Me moví rápidamente y me senté al lado de Noah. Ahora más que nunca quería que todo esto terminara. Estaba desesperado por salir de aquí. Ya sentía que se me erizaba la piel.
“¿De qué hablabas con Emma?”, preguntó Noah en cuanto me senté.
El desdén en su voz era muy claro. No necesitaba que le dijera dos veces que la mujer con la que había planeado pasar el resto de mi vida era su persona menos favorita.
Este odio era otra cosa que me hizo poner una pausa en mi relación con Emma. ¿Cómo podía salir con ella? ¿Cómo podía estar con ella cuando mi hijo claramente la odiaba? ¿Cómo podría considerar una relación con ella cuando tampoco parecía gustarle Noah?
Basado en las cosas que ella dijo de él. Estaba claro que estaba resentida con él por ser el hijo de Ava o por ser la razón por la que tuve que casarme con Ava. Tal vez por ambas cosas.
“Nada importante”, murmuré, sintiéndome perdido en mis pensamientos.
Nos quedamos callados por un rato hasta que volví a abrir la boca. Las cosas que dijo me hicieron apretar los puños.
“Ahora tengo un mejor amigo. Al igual que tú y el Tío Gabe tienen al Tío Travis como su mejor amigo”, empezó a decir él.
“Eso es bueno”.
No estaba de humor para charlar. Estaba de mal humor. Noah no parecía captar la indirecta. Siguió hablando.
“Se llama Gunner y es nuestro nuevo vecino. Se mudaron hace una semana”.
Solo asentí con la cabeza distraídamente. No era que no me interesara lo que decía. Era solo que tenía muchas cosas en la puta cabeza. Su madre estaba en el centro de todo.
“Sabes”, hizo una pausa. “Él tiene un padre muy guapo”, terminó de decir él.
Ese dato captó inmediatamente mi atención. Me giré hacia él y era entonces cuando noté su sonrisa traviesa.
“¡Noah!”, grité golpeando la maldita mesa de picnic.
Todos se giraron para mirarnos. La confusión se podía ver en sus rostros. Todos se preguntaban qué demonios estaba pasando. Era la primera vez que le gritaba a Noah.
“¿Qué?”, preguntó él inocentemente como si no acabara de desatar un infierno furioso dentro de mí.
En lugar de asustarse, se levantó, me lanzó una sonrisa despiadada y se alejó. Se dirigió hacia mi madre y Kate.
“¿Qué demonios fue eso?”, preguntó Gabe, sentándose a mi lado. Unos segundos después, Travis se unió a nosotros.
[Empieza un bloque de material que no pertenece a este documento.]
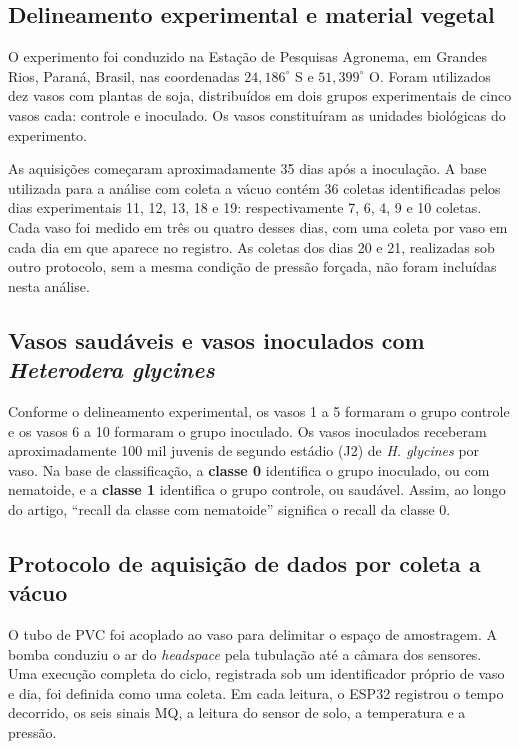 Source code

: \subsection{Delineamento experimental e material vegetal}
\label{subsec:delineamento}

O experimento foi conduzido na Estação de Pesquisas Agronema, em Grandes
Rios, Paraná, Brasil, nas coordenadas $24{,}186^{\circ}$ S e
$51{,}399^{\circ}$ O. Foram utilizados dez vasos com plantas de soja,
distribuídos em dois grupos experimentais de cinco vasos cada: controle e
inoculado. Os vasos constituíram as unidades biológicas do experimento.

As aquisições começaram aproximadamente 35 dias após a inoculação. A base
utilizada para a análise com coleta a vácuo contém 36 coletas identificadas
pelos dias experimentais 11, 12, 13, 18 e 19: respectivamente 7, 6, 4, 9 e
10 coletas. Cada vaso foi medido em três ou quatro desses dias, com uma
coleta por vaso em cada dia em que aparece no registro. As coletas dos dias
20 e 21, realizadas sob outro protocolo, sem a mesma condição de pressão
forçada, não foram incluídas nesta análise.



\subsection{Vasos saudáveis e vasos inoculados com \textit{Heterodera glycines}}
\label{subsec:classes_experimentais}

Conforme o delineamento experimental, os vasos 1 a 5 formaram o grupo
controle e os vasos 6 a 10 formaram o grupo inoculado. Os vasos inoculados
receberam aproximadamente 100 mil juvenis de segundo estádio (J2) de
\textit{H. glycines} por vaso. Na base de classificação, a \textbf{classe 0}
identifica o grupo inoculado, ou com nematoide, e a \textbf{classe 1}
identifica o grupo controle, ou saudável. Assim, ao longo do artigo,
``recall da classe com nematoide'' significa o recall da classe 0.

\subsection{Protocolo de aquisição de dados por coleta a vácuo}
\label{subsec:protocolo_aquisicao}

O tubo de PVC foi acoplado ao vaso para delimitar o espaço de amostragem.
A bomba conduziu o ar do \textit{headspace} pela tubulação até a câmara dos
sensores. Uma execução completa do ciclo, registrada sob um identificador
próprio de vaso e dia, foi definida como uma coleta. Em cada leitura, o
ESP32 registrou o tempo decorrido, os seis sinais MQ, a leitura do sensor de
solo, a temperatura e a pressão.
Yo seguía furioso. Incapaz de controlar la rabia que me producía saber que había otro hombre jugando a las casitas con Ava y que a Noah le gustaba de verdad.
No importaba lo que intentara. No podía quitarme la puta imagen de Ava riéndose mientras se sentaba a la mesa con otro hombre. Me causaba estragos. Me desgarraba de una manera que no entendía.